Within minutes, streets turned into scenes of chaos, homes into rubble. The strikes left 183 people killed or wounded, most of them women and children.
“The message was clear”: this was the price of Yemen’s solidarity with Gaza, the cost of their humanity that refused to remain silent before starving children and displaced women buried beneath tents and rubble.
Faces of Pain in the Alleys
The tragedy carried many faces, but the pain was one. In one of Old Sana’a’s alleys, a little boy played carefree among walls that had stood for more than a thousand years. He did not know that his last game would end with an American–Israeli missile cutting off his laughter into eternal silence.
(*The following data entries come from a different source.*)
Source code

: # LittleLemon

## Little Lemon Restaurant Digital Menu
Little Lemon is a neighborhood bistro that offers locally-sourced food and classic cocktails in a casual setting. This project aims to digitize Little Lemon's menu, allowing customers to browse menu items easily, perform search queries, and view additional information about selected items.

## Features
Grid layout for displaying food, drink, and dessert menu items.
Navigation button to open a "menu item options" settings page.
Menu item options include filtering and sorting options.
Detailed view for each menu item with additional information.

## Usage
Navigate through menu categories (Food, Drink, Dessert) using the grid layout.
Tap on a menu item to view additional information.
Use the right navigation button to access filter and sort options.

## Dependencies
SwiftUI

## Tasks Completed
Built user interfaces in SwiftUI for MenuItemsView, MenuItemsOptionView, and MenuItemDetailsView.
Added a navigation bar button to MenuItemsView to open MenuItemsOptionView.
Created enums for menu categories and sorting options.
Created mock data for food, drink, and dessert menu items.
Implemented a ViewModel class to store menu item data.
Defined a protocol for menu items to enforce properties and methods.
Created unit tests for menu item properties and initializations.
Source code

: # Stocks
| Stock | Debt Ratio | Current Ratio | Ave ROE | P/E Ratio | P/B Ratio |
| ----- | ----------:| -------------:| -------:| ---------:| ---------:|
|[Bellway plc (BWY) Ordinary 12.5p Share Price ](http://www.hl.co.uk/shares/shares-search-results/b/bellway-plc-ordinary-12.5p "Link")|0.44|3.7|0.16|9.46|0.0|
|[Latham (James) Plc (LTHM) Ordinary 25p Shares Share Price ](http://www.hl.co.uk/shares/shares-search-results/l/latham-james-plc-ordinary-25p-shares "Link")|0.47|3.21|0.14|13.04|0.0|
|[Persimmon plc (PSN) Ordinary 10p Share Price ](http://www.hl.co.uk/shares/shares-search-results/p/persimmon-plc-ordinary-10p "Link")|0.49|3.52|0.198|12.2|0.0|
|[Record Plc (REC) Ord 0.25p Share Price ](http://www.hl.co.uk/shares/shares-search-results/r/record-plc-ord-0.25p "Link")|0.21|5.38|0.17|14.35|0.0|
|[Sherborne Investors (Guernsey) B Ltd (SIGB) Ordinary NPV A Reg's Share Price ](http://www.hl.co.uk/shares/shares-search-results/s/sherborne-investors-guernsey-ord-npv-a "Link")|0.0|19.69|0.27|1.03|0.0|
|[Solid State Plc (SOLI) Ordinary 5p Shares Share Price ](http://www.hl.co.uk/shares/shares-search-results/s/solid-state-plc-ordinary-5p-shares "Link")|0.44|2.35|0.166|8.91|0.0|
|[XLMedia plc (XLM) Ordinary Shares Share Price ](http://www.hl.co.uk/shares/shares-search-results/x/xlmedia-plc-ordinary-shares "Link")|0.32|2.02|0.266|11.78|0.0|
Just a few kilometers away, in the Political District, three children shared a brief laugh — not knowing it was their last moment together. Two ascended as martyrs, while the third survived, scarred with wounds that will never fade.
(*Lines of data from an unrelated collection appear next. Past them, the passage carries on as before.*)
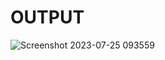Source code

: # OUTPUT
![Screenshot 2023-07-25 093559](https://github.com/iniyasudhan12/vac20/assets/138421003/d4a51fee-b13a-4e29-a1e1-8dfdccf2f097)
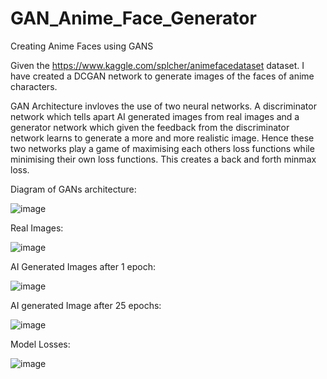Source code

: # GAN_Anime_Face_Generator
Creating Anime Faces using GANS

Given the https://www.kaggle.com/splcher/animefacedataset dataset. I have created a DCGAN network to generate images of the faces of anime characters.

GAN Architecture invloves the use of two neural networks. A discriminator network which tells apart AI generated images from real images and a generator 
network which given the feedback from the discriminator network learns to generate a more and more realistic image. Hence these two networks play a 
game of maximising each others loss functions while minimising their own loss functions. This creates a back and forth minmax loss.

Diagram of GANs architecture:

![image](https://github.com/mqasim41/GAN_Anime_Face_Generator/assets/114048264/e5fc5196-7d2a-4b24-90aa-dea9c2db2fb4)


Real Images:

![image](https://github.com/mqasim41/GAN_Anime_Face_Generator/assets/114048264/a0d58a19-4f27-457b-9ddd-51a6519914b5)

AI Generated Images after 1 epoch:

![image](https://github.com/mqasim41/GAN_Anime_Face_Generator/assets/114048264/f3b6036b-6dad-4947-8732-f5663518d303)


AI generated Image after 25 epochs:

![image](https://github.com/mqasim41/GAN_Anime_Face_Generator/assets/114048264/b1b50806-bfa2-4ba5-86f1-5354a44ab5d1)

Model Losses:

![image](https://github.com/mqasim41/GAN_Anime_Face_Generator/assets/114048264/6f47fa85-2e0c-43e6-81a9-2f0ee8323bf6)





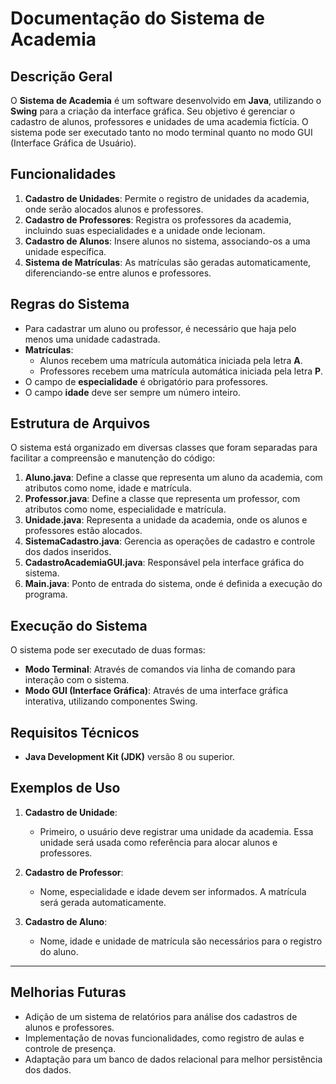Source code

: 
# Documentação do Sistema de Academia

## Descrição Geral
O **Sistema de Academia** é um software desenvolvido em **Java**, utilizando o **Swing** para a criação da interface gráfica. Seu objetivo é gerenciar o cadastro de alunos, professores e unidades de uma academia fictícia. O sistema pode ser executado tanto no modo terminal quanto no modo GUI (Interface Gráfica de Usuário).

## Funcionalidades
1. **Cadastro de Unidades**: Permite o registro de unidades da academia, onde serão alocados alunos e professores.
2. **Cadastro de Professores**: Registra os professores da academia, incluindo suas especialidades e a unidade onde lecionam.
3. **Cadastro de Alunos**: Insere alunos no sistema, associando-os a uma unidade específica.
4. **Sistema de Matrículas**: As matrículas são geradas automaticamente, diferenciando-se entre alunos e professores.

## Regras do Sistema
- Para cadastrar um aluno ou professor, é necessário que haja pelo menos uma unidade cadastrada.
- **Matrículas**:
  - Alunos recebem uma matrícula automática iniciada pela letra **A**.
  - Professores recebem uma matrícula automática iniciada pela letra **P**.
- O campo de **especialidade** é obrigatório para professores.
- O campo **idade** deve ser sempre um número inteiro.

## Estrutura de Arquivos
O sistema está organizado em diversas classes que foram separadas para facilitar a compreensão e manutenção do código:

1. **Aluno.java**: Define a classe que representa um aluno da academia, com atributos como nome, idade e matrícula.
2. **Professor.java**: Define a classe que representa um professor, com atributos como nome, especialidade e matrícula.
3. **Unidade.java**: Representa a unidade da academia, onde os alunos e professores estão alocados.
4. **SistemaCadastro.java**: Gerencia as operações de cadastro e controle dos dados inseridos.
5. **CadastroAcademiaGUI.java**: Responsável pela interface gráfica do sistema.
6. **Main.java**: Ponto de entrada do sistema, onde é definida a execução do programa.

## Execução do Sistema
O sistema pode ser executado de duas formas:
- **Modo Terminal**: Através de comandos via linha de comando para interação com o sistema.
- **Modo GUI (Interface Gráfica)**: Através de uma interface gráfica interativa, utilizando componentes Swing.

## Requisitos Técnicos
- **Java Development Kit (JDK)** versão 8 ou superior.

## Exemplos de Uso

1. **Cadastro de Unidade**:
   - Primeiro, o usuário deve registrar uma unidade da academia. Essa unidade será usada como referência para alocar alunos e professores.

2. **Cadastro de Professor**:
   - Nome, especialidade e idade devem ser informados. A matrícula será gerada automaticamente.
   
3. **Cadastro de Aluno**:
   - Nome, idade e unidade de matrícula são necessários para o registro do aluno.

---

## Melhorias Futuras
- Adição de um sistema de relatórios para análise dos cadastros de alunos e professores.
- Implementação de novas funcionalidades, como registro de aulas e controle de presença.
- Adaptação para um banco de dados relacional para melhor persistência dos dados.
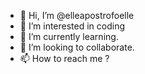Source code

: - 👋 Hi, I’m @elleapostrofoelle
- 👀 I’m interested in coding
- 🌱 I’m currently learning.
- 💞️ I’m looking to collaborate.
- 📫 How to reach me ?

<!---
elleapostrofoelle/elleapostrofoelle is a ✨ special ✨ repository because its `README.md` (this file) appears on your GitHub profile.
You can click the Preview link to take a look at your changes.
--->
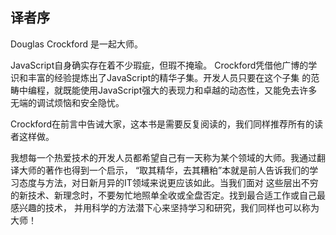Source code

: 
## 译者序

Douglas Crockford 是一起大师。

JavaScript自身确实存在着不少瑕疵，但瑕不掩瑜。
Crockford凭借他广博的学识和丰富的经验提炼出了JavaScript的精华子集。开发人员只要在这个子集
的范畴中编程，就既能使用JavaScript强大的表现力和卓越的动态性，又能免去许多无端的调试烦恼和安全隐忧。

Crockford在前言中告诫大家，这本书是需要反复阅读的，我们同样推荐所有的读者这样做。

我想每一个热爱技术的开发人员都希望自己有一天称为某个领域的大师。我通过翻译大师的著作也得到一个启示，
“取其精华，去其糟粕”本就是前人告诉我们的学习态度与方法，对日新月异的IT领域来说更应该如此。当我们面对
这些层出不穷的新技术、新理念时，不要匆忙地照单全收或全盘否定。找到最合适工作或自己最感兴趣的技术，
并用科学的方法潜下心来坚持学习和研究，我们同样也可以称为大师！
At the same time, in the Raqas neighborhood, a student bid farewell to her friend halfway down the street, thinking they would meet again the next morning. She never imagined that fleeting goodbye was the last. Moments later, she lay under the rubble.
Elsewhere in Sana’a, a father shopped with a smile, carrying enough for a modest family dinner. But American-made bombs dropped from Israeli warplanes ended his life before he reached home. The groceries became a silent witness to the tragedy, his house left empty, filled only with tears and grief.
From Gaza to Sana’a… From Lebanon to Damascus
The picture is not confined to Sana’a. From Gaza, where childhood lies buried under ruins, to southern Lebanon enduring daily bombardment, to the ancient neighborhoods of Damascus — the scene repeats. Israel rages across the skies of the region, reaping lives without restraint.
None of these crimes would have been possible without America’s open-ended support. Washington, where decisions are crafted in White House corridors, provides Israel with political cover, weapons, and money — while silencing every international voice that dares to say “enough.”
The World’s Absent Conscience
Against this blood and carnage, the international community stands either powerless or complicit. Hollow statements of condemnation deter no killer and restore no rights.
A world that clings to its interests with Trump and whoever comes after him sacrifices values, principles, and international law, leaving the innocent to their fate beneath the bombs.
That Thursday — once a day of joy for Yemenis — turned into a nightmare, a new memory added to the Arab world’s long register of grief, from Gaza to Sana’a.
And in every story of a child, a young girl, or a father who never returned, lies fresh testimony that the Israeli occupation knows nothing of humanity — and that Arab blood remains the cheapest currency in the marketplace of global politics.